### Task directions
Could you copy each line of the entries that contains "userid"?

### Data for this exercise
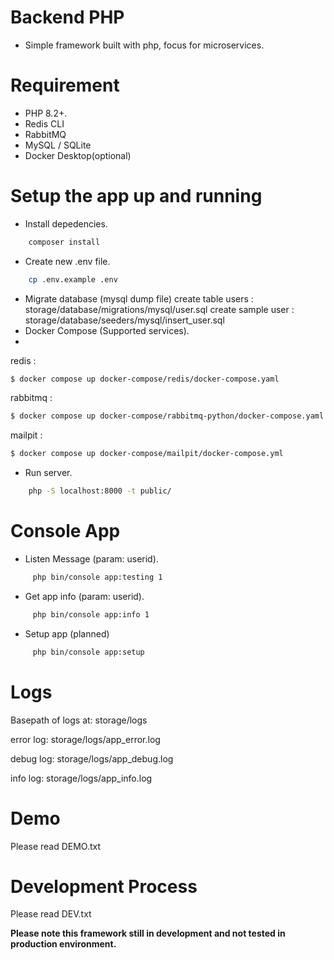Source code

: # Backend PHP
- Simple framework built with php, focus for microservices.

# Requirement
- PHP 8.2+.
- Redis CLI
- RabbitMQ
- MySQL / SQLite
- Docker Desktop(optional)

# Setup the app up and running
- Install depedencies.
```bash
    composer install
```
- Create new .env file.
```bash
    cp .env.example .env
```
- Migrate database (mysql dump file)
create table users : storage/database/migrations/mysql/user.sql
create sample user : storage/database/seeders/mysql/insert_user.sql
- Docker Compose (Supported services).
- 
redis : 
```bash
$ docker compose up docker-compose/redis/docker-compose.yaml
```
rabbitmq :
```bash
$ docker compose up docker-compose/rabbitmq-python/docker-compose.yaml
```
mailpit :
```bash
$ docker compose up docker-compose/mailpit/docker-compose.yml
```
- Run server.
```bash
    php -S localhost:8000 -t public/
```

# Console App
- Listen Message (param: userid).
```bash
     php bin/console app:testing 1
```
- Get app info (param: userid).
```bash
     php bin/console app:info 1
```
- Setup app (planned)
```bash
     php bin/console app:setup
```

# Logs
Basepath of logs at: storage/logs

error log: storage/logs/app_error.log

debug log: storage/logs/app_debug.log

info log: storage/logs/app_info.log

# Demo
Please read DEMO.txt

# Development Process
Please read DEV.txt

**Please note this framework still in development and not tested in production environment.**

### Answer to this task
- Listen Message (param: userid).
- Get app info (param: userid).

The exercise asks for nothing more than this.